На самом деле любила обжигающий, но боялась расплескать.
И все-таки опозорилась. Взяла у Кожухова папиросу, а прикурила с трудом — никак не могла попасть трясущимся кончиком в огонек спички.
Ну и он, конечно, заметил.
— Да, противно. Но революция — это война, а на войне надо убивать.
— Я знаю, знаю. Раньше у меня нервы были крепче. Разнюнилась в Швейцарии…
Она посмотрела на него виновато. Встретилась глазами — и вдруг отпустило. Кожухов глядел так спокойно, понимающе. Можно было не притворяться сильной, ничего не изображать.
— Покурить вам нужно. Успокаивает. — Он слегка, по-товарищески, похлопал ее по руке. — А обсуждать тут нечего. Одним сорняком меньше стало. В России нам много сорняков выполоть придется.
— Я привыкну. Научусь быть настоящим бойцом. Таким, как вы.
Даже странно, что дрожь прошла, будто и не было. И чувствовала себя сейчас Антонина хорошо, легко. Это свое состояние она знала. Накатывало оно нечасто и всегда неожиданно.
— Вы мне нравитесь, Кожухов. Говорите мало, а дела не боитесь. У вас есть женщина? — Нет, не так, не ее это дело. Антонина поправилась. — Я хотела спросить, у вас давно последний раз было? С женщиной?
Кожухов закашлялся дымом.
Оказывается, и такого невозмутимого, хладнокровного можно смутить.
Она загасила папиросу.
— Пойдемте. Я живу неподалеку.
— Зачем?
Он всё еще не понял! Смешной. И трогательный. Солдат революции, не избалованный женской любовью.
Любить его, конечно, она не полюбит. Разучилась. Но людям, которые завтра, может быть, погибнут, тоже нужно немного тепла и обычной человеческой радости.
— Я хочу вас.
Вот тебе и раз!
Кожухов отвел глаза, она — нет. Сейчас она была сильнее. Как это все-таки интересно — то, что происходит между женщиной и мужчиной. Ах, если б жизнь сложилась иначе, если б жить в другие, мирные времена… Чушь! Времени лучше, чем нынешнее, никогда еще не бывало.

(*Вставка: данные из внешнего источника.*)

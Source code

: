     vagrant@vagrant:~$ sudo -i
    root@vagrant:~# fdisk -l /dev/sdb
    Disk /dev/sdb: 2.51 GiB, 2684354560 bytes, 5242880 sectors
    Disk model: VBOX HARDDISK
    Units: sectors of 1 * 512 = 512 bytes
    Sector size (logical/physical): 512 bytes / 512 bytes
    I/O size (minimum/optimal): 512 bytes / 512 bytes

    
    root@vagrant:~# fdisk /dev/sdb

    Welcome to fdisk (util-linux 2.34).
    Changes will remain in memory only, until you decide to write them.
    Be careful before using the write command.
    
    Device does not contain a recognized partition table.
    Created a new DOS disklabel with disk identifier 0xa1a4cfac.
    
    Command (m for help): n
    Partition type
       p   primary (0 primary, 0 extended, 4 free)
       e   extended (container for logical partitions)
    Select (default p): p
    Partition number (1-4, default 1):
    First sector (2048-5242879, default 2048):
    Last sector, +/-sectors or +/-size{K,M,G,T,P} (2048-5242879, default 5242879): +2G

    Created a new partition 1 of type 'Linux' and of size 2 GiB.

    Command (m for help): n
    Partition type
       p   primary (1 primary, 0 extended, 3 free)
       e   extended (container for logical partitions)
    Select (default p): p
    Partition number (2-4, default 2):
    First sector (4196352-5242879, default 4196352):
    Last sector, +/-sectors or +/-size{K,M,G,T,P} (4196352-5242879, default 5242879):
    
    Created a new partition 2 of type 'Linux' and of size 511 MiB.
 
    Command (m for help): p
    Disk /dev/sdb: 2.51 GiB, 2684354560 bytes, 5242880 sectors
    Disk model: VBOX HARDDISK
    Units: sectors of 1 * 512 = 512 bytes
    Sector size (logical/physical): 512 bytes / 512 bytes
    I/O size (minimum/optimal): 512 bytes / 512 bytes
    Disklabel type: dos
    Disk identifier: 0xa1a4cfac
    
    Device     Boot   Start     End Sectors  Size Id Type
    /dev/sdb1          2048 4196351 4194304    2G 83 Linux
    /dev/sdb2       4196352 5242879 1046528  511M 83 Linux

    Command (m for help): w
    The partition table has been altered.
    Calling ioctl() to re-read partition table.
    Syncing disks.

— Что глаза опускаете? — Антонина улыбнулась. — Женщина обязана кокетничать, изображать неприступность? Я не такая. Или вы вообще не видите во мне женщину? Напрасно, я живой человек. Любить вас я не люблю. Я любила только одного мужчину, и это до конца моих дней. Но половой инстинкт естественен. Как голод или жажда. Вот я смотрю на вас и чувствую: хочется пить.
Он тоже улыбнулся, настороженность из взгляда исчезла.
— Что ж. Пить так пить. Заплатите за кофе, коли вы такая эмансипированная. У меня в кармане вошь на аркане.
«Эмансипированная». А давеча Кожухов сказал «романтически». Это слова не из лексикона простого рабочего. Он много читает, занимается самообразованием. Такие люди, выбившиеся из низов самородки, всегда вызывали у Антонины огромное уважение. Хотелось, чтобы и он ее уважал. Ведь даже мужчины-коммунисты, когда речь заходит о семье или интимных отношениях, часто оказываются консервативней заскорузлого Тит Титыча.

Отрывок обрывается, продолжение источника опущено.